Precedente da Corte Internacional de Justiça sobre a Palestina

“Em 2003 foi feito um pedido de parecer consultivo da CIJ sobre a Palestina e, um ano depois, a Corte emitiu um parecer”, lembra Cecily Rose, especialista que estuda a CIJ na Universidade de Leiden, na Holanda. Esse pedido de parecer foi requisitado após Israel construir um muro de separação no Território Palestino Ocupado, inclusive dentro e ao redor de Jerusalém Oriental. A CIJ decidiu que o muro viola o direito internacional e determinou que Israel deveria demolí-lo, além de reparar os danos sofridos. Israel ignorou a decisão.

Rose diz que a CIJ provavelmente levará tempo para emitir uma nova opinião consultiva, possivelmente um ano ou mais, já que os procedimentos são longos e atualmente há um grande número de casos. Por exemplo, agora a corte está lidando com um processo que alega genocídio apresentado pela Ucrânia contra a Rússia e outro caso de genocídio contra Mianmar apresentado pela Gâmbia em nome da Organização de Cooperação Islâmica.

A CIJ estabelecerá um prazo para que os Estados membros da ONU e as organizações internacionais façam suas apresentações sobre os casos. De acordo com Rose, espera-se que cerca de 30 ou mais estados e organizações apareçam, com base nos procedimentos passados feitos sobre o muro de Israel e sobre a independência de Kosovo.

Quem apoiará Israel?

Ela diz que Israel não participou do processo que levou ao parecer de 2004, “portanto, resta saber se Israel participará desta vez”. Se Israel não vier, quem argumentará a seu favor? Rose diz que a votação na Assembleia Geral é provavelmente um bom indicador.

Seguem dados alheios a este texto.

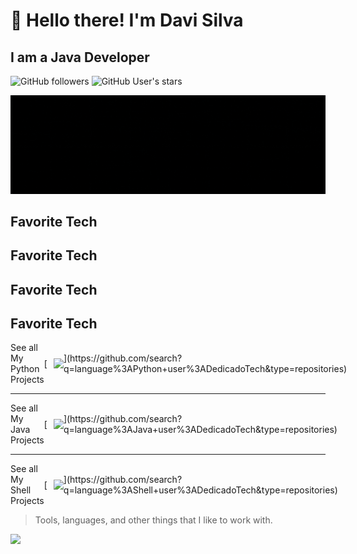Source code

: # :wave: Hello there! I'm Davi Silva
## I am a Java Developer</h3>


![GitHub followers](https://img.shields.io/github/followers/dedicadotech?style=plastic&color=red)
![GitHub User's stars](https://img.shields.io/github/stars/dedicadotech?affiliations=OWNER&style=plastic&color=red)

</a>
<img src="img/DedicadoTech.gif"/>


<h2 align="left" id="dedicadotech">Favorite Tech</h2>


## Favorite Tech

## Favorite Tech

## Favorite Tech

<div style="display: flex; align-items: center;">
    <span>See all My Python Projects</span>
    [<img src="https://img.icons8.com/ios-filled/50/000000/python.png" width="48" style="margin-left: 10px;">](https://github.com/search?q=language%3APython+user%3ADedicadoTech&type=repositories)
</div>

---

<div style="display: flex; align-items: center;">
    <span>See all My Java Projects</span>
    [<img src="https://img.icons8.com/ios-filled/50/000000/java-coffee-cup-logo.png" width="48" style="margin-left: 10px;">](https://github.com/search?q=language%3AJava+user%3ADedicadoTech&type=repositories)
</div>

---

<div style="display: flex; align-items: center;">
    <span>See all My Shell Projects</span>
    [<img src="https://img.icons8.com/ios-filled/50/000000/console.png" width="48" style="margin-left: 10px;">](https://github.com/search?q=language%3AShell+user%3ADedicadoTech&type=repositories)
</div>

> Tools, languages, and other things that I like to work with.
 
  <img height="200" src="https://github-readme-stats.vercel.app/api/top-langs/?username=dedicadotech&theme=monokai&show_icons=true" />
</p>
 </td>
  </tr>
 
</table>


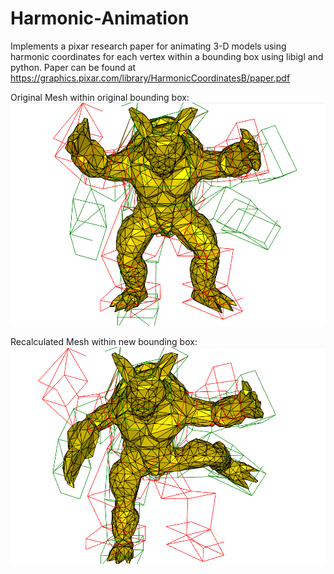 # Harmonic-Animation
Implements a pixar research paper for animating 3-D models using harmonic coordinates for each vertex within a bounding box using libigl and python. Paper can be found at https://graphics.pixar.com/library/HarmonicCoordinatesB/paper.pdf

Original Mesh within original bounding box:
![alt text](/Screenshot1.png)

Recalculated Mesh within new bounding box:
![alt text](/Screenshot2.png)
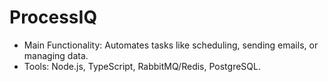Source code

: # ProcessIQ
- Main Functionality: Automates tasks like scheduling, sending emails, or managing data.
- Tools: Node.js, TypeScript, RabbitMQ/Redis, PostgreSQL.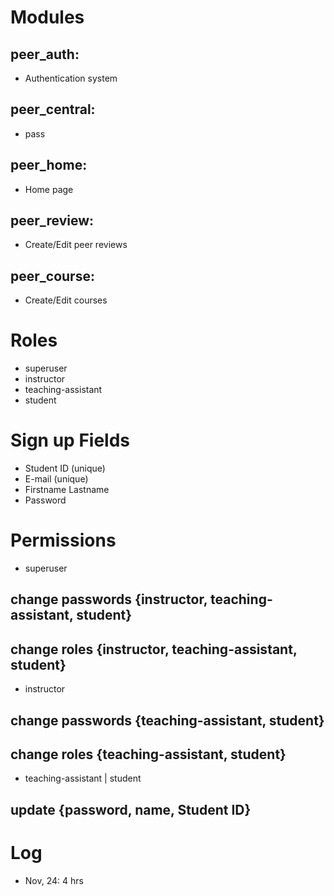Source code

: Modules
========
peer_auth:
-----------
+ Authentication system

peer_central:
--------------
+ pass

peer_home:
-----------
+ Home page

peer_review:
------------
+ Create/Edit peer reviews

peer_course:
------------
+ Create/Edit courses
		
Roles
======
* superuser
* instructor
* teaching-assistant
* student

Sign up Fields
===============
* Student ID (unique)
* E-mail (unique)
* Firstname Lastname
* Password

Permissions
===========
* superuser
## change passwords {instructor, teaching-assistant, student}
## change roles {instructor, teaching-assistant, student}
* instructor
## change passwords {teaching-assistant, student}
## change roles {teaching-assistant, student}
* teaching-assistant | student
## update {password, name, Student ID}

Log
=======
* Nov, 24: 4 hrs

O placar da votação da Assembléia Geral em 30 de dezembro que determinou que a Corte emita uma posição sobre a ocupação israelense reflete como o cenário internacional permanece  dividido em relação a este conflito. A resolução foi aprovada com 87 dos 193 estados membros da ONU a favor, 26 contra e 53 abstenções. O grupo que votou a favor incluía todos os estados árabes e islâmicos. Aqueles que votaram contra incluíam não apenas Israel, mas poderosos estados ocidentais, principalmente os EUA.

Os EUA são um tradicional aliado de Israel. Durante o mandato de Donald Trump, o país reconheceu Jerusalém como a capital de Israel , e um conselheiro especial do ex-presidente, Jared Kushner, chegou a apresentar um plano que previa como Israel manteria a soberania sobre os seus assentamentos e o estratégico Vale do Jordão. É verdade que Trump não está mais no comando e o secretário de Estado de Joe Biden, Anthony Blinken, fez uma visita à região devastada pelo conflito em 31 de janeiro, na qual chegou a falar de uma “solução de dois estados” . Mas os EUA têm um poderoso lobby judeu em casa, como ilustrado pela recente controvérsia sobre a bolsa que Harvard desistiu de conceder ao ex-chefe da Human Rights Watch, Kenneth Roth, um forte crítico de Israel.

“Por que a Palestina tem que lutar tanto?” pergunta Pillay. “Porque tem muito apoio político, mas não de Estados poderosos.” Ela ressalta que o pedido também pede que a Corte se pronuncie sobre as responsabilidades de outros Estados membros da ONU. Então, se a CIJ decidir que a ocupação israelense da Palestina é ilegal, pillay diz, “a ONU teria que agir, afinal é o tribunal deles”.